Wie wichtig Marketing ist, wissen auch Terroristen. Als das internationale Dschihadisten-Netzwerk Al-Kaida den Bürgerkrieg in Syrien nutzen will, um sich dort festzusetzen, tut es das 2012 unter dem Brand «Jabhat al-Nusra», zu Deutsch «Unterstützungsfront». Ihr Anführer: Abu Muhammad al-Dschaulani.
Seine Milizen galten als aggressiv – und erfolgreich gegen die Truppen des syrischen Machthabers Bashar al-Assad. Dass es sich um salafistische Dschihadisten handelt, war schon damals kein Geheimnis, doch vielen, die unter Assads Terror und dem Bürgerkrieg litten, erschien dies als das kleinere Übel. Zumal al-Dschaulanis Männer verglichen mit dem IS weniger brutal vorgingen.
A-Dschaulani scheint – bei allen Menschenrechtsverletzungen, die auch seine Leute verübten – auf eine, man möchte sagen, «nachhaltigere» Strategie zu setzen. Denn er ist es, der dieser Tage die Allianz anführt, die verblüffend schnell vorgerückt ist. Dies unter einem anderen Markennamen: Hayat Tahrir al-Sham (HTS), «Komitee zur Befreiung Grosssyriens». Offiziell losgelöst von Al Kaida.
Das Marketing der Terroristen
Die wechselnden Allianzen, Abspaltungen, Fusionen und Umbenennungen von Milizen – manche vom Ausland unterstützt oder gesteuert wie der Türkei oder dem Iran – füllen unzählige Bücher. Manches ist mit Differenzen zu politischen und religiösen Fragen zu erklären, anderes sind Machtkämpfe. Zumindest ein Teil scheint Marketing.
Vom Marketing der Terroristen sollte man sich nicht blenden lassen. Denn ähnlich wie die Taliban in Afghanistan verkaufen sich auch die HTS als Terroristenjäger. HTS und IS sind heute verfeindet. Wo die HTS, wie in der Provinz Idlib, Gebiete teils seit Jahren kontrolliert, wurden quasi-staatliche Institutionen aufgebaut – von der die Bevölkerung, solange sie spurt, profitieren kann. Dazu gehören eine Polizei und eine Art Strafverfolgung, um etwa gegen IS-Zellen vorzugehen.
Noch lange nicht demokratisch und freiheitlich
Nun, auf ihrem Vorstoss gegen die Assad-Truppen, werden die HTS-Kämpfer und ihre Verbündeten als «Oppositionelle» oder «Rebellen» bezeichnet. Das hat seine Berechtigung. Doch Hoffnungen, dass es sich hierbei um Oppositionelle oder Rebellen handelt, wie es sie zu Beginn der Revolution in Syrien auch unter bewaffneten Milizen noch gab, muss man als Illusion bezeichnen. Gegen den IS, gegen Assad – das ist noch lange nicht gleichzusetzen mit demokratisch und freiheitlich.

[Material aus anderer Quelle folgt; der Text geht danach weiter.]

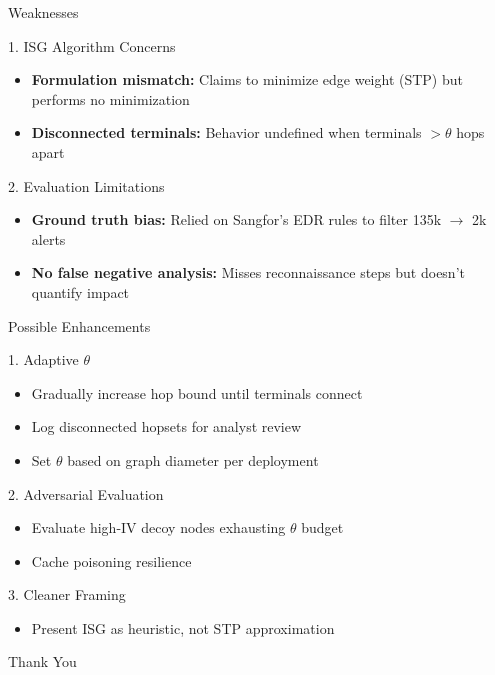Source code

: \documentclass[11pt, aspectratio=169]{beamer}
\begin{document}
\begin{frame}{Weaknesses}
    \begin{alertblock}{1. ISG Algorithm Concerns}
        \begin{itemize}
            \item \textbf{Formulation mismatch:} Claims to minimize edge weight (STP) but performs no minimization
            \item \textbf{Disconnected terminals:} Behavior undefined when terminals $> \theta$ hops apart
        \end{itemize}
    \end{alertblock}
    \begin{alertblock}{2. Evaluation Limitations}
        \begin{itemize}
            \item \textbf{Ground truth bias:} Relied on Sangfor's EDR rules to filter 135k $\rightarrow$ 2k alerts
            \item \textbf{No false negative analysis:} Misses reconnaissance steps but doesn't quantify impact
        \end{itemize}
    \end{alertblock}
\end{frame}

\begin{frame}{Possible Enhancements}
    \begin{block}{1. Adaptive $\theta$}
        \begin{itemize}
            \item Gradually increase hop bound until terminals connect
            \item Log disconnected hopsets for analyst review
            \item Set $\theta$ based on graph diameter per deployment
        \end{itemize}
    \end{block}
    \begin{block}{2. Adversarial Evaluation}
        \begin{itemize}
            \item Evaluate high-IV decoy nodes exhausting $\theta$ budget
            \item Cache poisoning resilience
        \end{itemize}
    \end{block}
    \begin{block}{3. Cleaner Framing}
        \begin{itemize}
            \item Present ISG as heuristic, not STP approximation
        \end{itemize}
    \end{block}
\end{frame}

\begin{frame}
    \begin{center}
        \Huge Thank You
        \vspace{1cm}
    \end{center}
\end{frame}
\end{document}
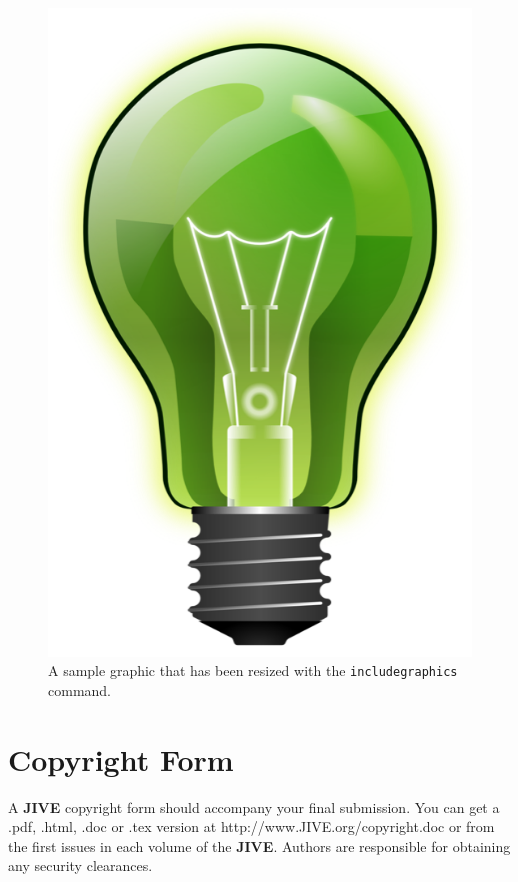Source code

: \documentclass{jiveArticle}
\begin{document}
\begin{figure}
	\centering
	\includegraphics[scale=0.3]{images/green_light_bulb}
	\caption{A sample graphic
		that has been resized with the \texttt{includegraphics} command.}
\end{figure}

\section{Copyright Form}
A \textbf{JIVE} copyright form should accompany your final submission. You can get a .pdf, .html, .doc or .tex version at http://www.JIVE.org/copyright.doc or from the first issues in each volume of the \textbf{JIVE}. Authors are responsible for obtaining any security clearances.
\end{document}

Gelingt es der HTS und ihren Verbündeten, noch mehr Gebiete als bisher in Idlib zu halten, so dürfte das für viele Menschen nur kurzfristig eine gute Nachricht sein. Denn noch immer vertritt al-Dschaulani ultrareligiöse Vorstellungen. Zwar nicht gleichzusetzen mit jenen der Taliban oder eines IS. Aber es sind doch düstere Aussichten für «Ungläubige», für Frauen und Mädchen, und auch für die teilweise selbstverwalteten Kurdengebiete.